Either topic of type StringType or the topic option are defined
Optional key of type StringType or BinaryType
Required value of type StringType or BinaryType

// KafkaWriter is a private `kafka010` package object
// and so the code to use it should also be in the same package
// BEGIN: Use `:paste -raw` in spark-shell
package org.apache.spark.sql.kafka010

object PublicKafkaWriter {
  import org.apache.spark.sql.execution.QueryExecution
  def validateQuery(
      queryExecution: QueryExecution,
      kafkaParameters: Map[String, Object],
      topic: Option[String] = None): Unit = {
    import scala.collection.JavaConversions.mapAsJavaMap
    KafkaWriter.validateQuery(queryExecution, kafkaParameters, topic)
  }
}
// END

import org.apache.spark.sql.kafka010.{PublicKafkaWriter => PKW}

val spark: SparkSession = ...
val q = spark.range(1).select('id)
scala> PKW.validateQuery(
  queryExecution = q.queryExecution,
  kafkaParameters = Map.empty[String, Object])
org.apache.spark.sql.AnalysisException: topic option required when no 'topic' attribute is present. Use the topic option for setting a topic.;
  at org.apache.spark.sql.kafka010.KafkaWriter$$anonfun$2.apply(KafkaWriter.scala:53)
  at org.apache.spark.sql.kafka010.KafkaWriter$$anonfun$2.apply(KafkaWriter.scala:52)
  at scala.Option.getOrElse(Option.scala:121)
  at org.apache.spark.sql.kafka010.KafkaWriter$.validateQuery(KafkaWriter.scala:51)
  at org.apache.spark.sql.kafka010.PublicKafkaWriter$.validateQuery(<pastie>:10)
  ... 50 elided

Writing Rows of Structured Query¶

write(
  sparkSession: SparkSession,
  queryExecution: QueryExecution,
  kafkaParameters: ju.Map[String, Object],
  topic: Option[String] = None): Unit

write gets the output schema of the analyzed logical plan of the input QueryExecution.

write then validates the schema of a structured query.

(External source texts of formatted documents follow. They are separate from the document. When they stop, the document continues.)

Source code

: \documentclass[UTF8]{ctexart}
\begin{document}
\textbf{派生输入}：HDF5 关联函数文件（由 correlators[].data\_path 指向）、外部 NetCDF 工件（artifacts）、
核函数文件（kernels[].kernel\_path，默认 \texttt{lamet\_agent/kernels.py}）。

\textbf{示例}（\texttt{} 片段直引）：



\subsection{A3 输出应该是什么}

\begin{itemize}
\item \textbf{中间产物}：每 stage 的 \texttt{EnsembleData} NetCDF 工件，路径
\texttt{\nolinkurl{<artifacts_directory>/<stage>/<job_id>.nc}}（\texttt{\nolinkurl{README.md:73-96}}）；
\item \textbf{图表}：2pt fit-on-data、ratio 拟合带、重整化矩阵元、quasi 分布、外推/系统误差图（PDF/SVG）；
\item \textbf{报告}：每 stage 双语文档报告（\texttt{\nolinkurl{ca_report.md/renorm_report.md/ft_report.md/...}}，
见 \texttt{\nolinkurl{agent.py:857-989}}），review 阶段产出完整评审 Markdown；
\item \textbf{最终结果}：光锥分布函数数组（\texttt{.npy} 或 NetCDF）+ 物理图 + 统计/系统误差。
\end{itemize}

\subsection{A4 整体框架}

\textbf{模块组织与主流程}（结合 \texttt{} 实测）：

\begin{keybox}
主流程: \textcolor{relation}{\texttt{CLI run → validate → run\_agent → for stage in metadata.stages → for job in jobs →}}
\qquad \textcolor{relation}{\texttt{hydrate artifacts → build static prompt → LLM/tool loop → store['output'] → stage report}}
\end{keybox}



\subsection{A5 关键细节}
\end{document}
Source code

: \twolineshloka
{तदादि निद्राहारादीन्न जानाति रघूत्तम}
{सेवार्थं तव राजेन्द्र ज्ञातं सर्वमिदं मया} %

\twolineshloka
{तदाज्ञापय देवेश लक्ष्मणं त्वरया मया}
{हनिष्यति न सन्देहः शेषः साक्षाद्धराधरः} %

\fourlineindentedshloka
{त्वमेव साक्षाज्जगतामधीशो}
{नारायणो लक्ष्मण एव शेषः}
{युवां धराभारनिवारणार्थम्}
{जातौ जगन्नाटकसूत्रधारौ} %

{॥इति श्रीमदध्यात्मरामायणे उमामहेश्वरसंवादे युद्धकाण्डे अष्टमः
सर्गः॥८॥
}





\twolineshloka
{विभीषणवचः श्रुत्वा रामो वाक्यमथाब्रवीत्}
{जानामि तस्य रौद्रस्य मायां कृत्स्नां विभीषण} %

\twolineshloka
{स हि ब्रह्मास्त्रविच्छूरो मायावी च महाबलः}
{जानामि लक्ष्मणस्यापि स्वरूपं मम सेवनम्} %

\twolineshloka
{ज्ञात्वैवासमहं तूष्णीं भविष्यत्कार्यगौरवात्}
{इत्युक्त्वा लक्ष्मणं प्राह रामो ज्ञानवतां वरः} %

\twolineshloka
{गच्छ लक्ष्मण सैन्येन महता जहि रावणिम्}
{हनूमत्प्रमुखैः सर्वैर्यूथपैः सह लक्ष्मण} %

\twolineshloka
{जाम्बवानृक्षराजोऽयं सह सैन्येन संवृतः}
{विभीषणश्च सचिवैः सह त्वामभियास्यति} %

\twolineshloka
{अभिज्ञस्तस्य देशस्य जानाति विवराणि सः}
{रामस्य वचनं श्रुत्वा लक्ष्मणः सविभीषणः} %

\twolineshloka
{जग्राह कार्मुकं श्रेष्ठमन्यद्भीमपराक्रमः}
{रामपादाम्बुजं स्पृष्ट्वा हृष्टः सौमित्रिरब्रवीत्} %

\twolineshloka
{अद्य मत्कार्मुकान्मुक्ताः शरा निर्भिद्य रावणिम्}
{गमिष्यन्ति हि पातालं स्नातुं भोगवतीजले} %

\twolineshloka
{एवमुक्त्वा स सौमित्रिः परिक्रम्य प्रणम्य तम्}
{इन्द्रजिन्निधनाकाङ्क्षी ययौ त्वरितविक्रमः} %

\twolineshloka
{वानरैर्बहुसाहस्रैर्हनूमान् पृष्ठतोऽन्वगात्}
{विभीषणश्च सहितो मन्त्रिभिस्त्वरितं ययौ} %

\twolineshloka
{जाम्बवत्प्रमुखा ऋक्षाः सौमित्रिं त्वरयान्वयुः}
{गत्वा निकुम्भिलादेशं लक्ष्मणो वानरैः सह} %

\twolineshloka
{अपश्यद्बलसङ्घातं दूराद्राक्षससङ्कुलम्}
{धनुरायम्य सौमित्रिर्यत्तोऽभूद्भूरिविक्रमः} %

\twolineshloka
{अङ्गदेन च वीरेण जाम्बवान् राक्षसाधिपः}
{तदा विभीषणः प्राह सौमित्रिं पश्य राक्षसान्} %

In the end, write requests the QueryExecution for RDD[InternalRow] (that represents the structured query as an RDD) and executes the following function on every partition of the RDD (using RDD.foreachPartition operation):

Creates a KafkaWriteTask (for the input kafkaParameters, the schema and the input topic)
Requests the KafkaWriteTask to write the rows (of the partition) to Kafka topic
Requests the KafkaWriteTask to close

write is used when:

KafkaSourceProvider is requested to write a DataFrame to a Kafka topic
(Spark Structured Streaming) KafkaSink is requested to addBatch

Validating Schema (Attributes) of Structured Query and Topic Option Availability¶

validateQuery(
  schema: Seq[Attribute],
  kafkaParameters: ju.Map[String, Object],
  topic: Option[String] = None): Unit

validateQuery makes sure that the following attributes are in the input schema (or their alternatives) and of the right data types:

Either topic attribute of type StringType or the topic option are defined
If key attribute is defined it is of type StringType or BinaryType
value attribute is of type StringType or BinaryType

If any of the requirements are not met, validateQuery throws an AnalysisException.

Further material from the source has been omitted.